# [REQUIRED WORK]
Among the entries below, retype exactly the lines starting with the one with "motivations for this work." and going on through the one with "the musical structure.", but not the pictures.

# [Saved data entries]
====================

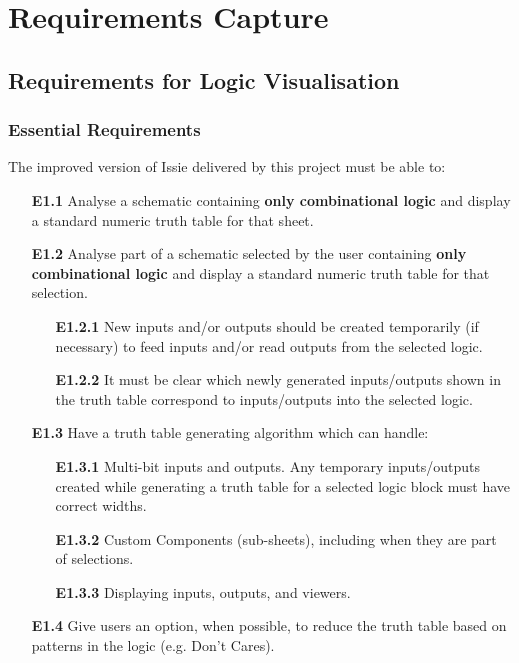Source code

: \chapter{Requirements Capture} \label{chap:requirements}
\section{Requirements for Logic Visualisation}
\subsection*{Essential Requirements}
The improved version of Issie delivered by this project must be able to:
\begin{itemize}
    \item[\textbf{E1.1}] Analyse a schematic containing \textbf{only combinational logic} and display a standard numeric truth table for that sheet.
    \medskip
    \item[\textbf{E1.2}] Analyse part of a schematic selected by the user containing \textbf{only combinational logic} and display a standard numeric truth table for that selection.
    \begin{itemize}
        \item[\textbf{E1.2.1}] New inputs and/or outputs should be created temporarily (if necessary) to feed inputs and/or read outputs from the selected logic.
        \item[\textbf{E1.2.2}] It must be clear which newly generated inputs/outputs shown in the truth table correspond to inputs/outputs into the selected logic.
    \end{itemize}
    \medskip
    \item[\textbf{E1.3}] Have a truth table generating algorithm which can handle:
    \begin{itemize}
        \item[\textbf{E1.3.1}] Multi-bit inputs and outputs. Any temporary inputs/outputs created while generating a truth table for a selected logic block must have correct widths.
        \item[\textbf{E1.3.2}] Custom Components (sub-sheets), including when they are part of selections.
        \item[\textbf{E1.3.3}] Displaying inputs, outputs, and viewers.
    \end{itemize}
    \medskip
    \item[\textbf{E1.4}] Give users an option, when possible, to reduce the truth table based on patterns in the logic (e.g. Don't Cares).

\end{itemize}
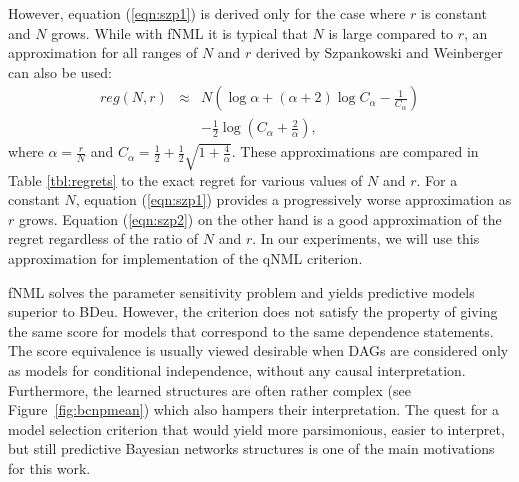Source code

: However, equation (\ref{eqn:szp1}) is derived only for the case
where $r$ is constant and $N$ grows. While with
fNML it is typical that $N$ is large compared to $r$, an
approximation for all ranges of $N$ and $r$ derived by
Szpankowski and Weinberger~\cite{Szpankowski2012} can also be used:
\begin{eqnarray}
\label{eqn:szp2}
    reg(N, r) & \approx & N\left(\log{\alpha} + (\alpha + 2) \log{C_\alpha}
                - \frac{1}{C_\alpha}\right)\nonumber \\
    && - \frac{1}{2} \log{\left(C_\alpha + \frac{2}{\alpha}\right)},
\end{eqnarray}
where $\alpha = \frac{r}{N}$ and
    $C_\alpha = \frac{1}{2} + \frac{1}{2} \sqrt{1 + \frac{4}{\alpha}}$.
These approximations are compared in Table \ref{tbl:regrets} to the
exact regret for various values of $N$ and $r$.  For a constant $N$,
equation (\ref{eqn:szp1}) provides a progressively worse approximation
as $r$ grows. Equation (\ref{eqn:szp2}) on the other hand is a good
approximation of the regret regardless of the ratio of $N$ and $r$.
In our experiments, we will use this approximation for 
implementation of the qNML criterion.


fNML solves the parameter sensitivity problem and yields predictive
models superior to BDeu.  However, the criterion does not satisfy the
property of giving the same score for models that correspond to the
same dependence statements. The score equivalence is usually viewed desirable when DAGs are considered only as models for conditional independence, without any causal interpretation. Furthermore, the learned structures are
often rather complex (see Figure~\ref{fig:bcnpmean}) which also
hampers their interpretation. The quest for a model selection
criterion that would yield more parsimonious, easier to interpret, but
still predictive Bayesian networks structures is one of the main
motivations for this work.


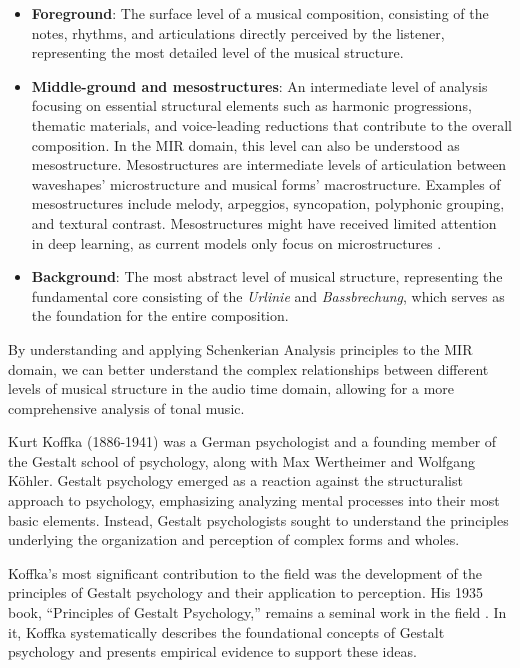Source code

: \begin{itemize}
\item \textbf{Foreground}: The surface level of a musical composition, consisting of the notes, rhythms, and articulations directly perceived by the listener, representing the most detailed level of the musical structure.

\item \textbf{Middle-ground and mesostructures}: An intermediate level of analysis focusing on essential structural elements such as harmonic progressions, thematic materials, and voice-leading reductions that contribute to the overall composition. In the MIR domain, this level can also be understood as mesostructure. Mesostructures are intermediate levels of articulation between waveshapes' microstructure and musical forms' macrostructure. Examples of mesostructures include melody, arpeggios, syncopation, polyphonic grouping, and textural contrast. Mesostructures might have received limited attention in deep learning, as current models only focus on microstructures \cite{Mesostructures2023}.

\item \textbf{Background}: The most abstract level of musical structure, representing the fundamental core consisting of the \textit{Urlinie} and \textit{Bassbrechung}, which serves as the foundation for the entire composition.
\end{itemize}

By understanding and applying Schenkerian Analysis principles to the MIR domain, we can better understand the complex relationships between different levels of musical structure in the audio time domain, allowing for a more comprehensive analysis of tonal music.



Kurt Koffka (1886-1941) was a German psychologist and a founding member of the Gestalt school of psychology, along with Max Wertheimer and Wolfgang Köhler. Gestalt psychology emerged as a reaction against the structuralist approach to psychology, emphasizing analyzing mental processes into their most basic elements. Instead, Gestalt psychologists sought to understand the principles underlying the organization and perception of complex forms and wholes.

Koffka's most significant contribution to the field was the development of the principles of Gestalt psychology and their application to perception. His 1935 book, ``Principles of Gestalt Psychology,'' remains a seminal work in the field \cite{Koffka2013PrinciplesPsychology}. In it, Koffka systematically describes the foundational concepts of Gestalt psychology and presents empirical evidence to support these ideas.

====================

# [ANSWER BELOW]
motivations for this work.


Source code

: \begin{itemize}
\item \textbf{Foreground}: The surface level of a musical composition, consisting of the notes, rhythms, and articulations directly perceived by the listener, representing the most detailed level of the musical structure.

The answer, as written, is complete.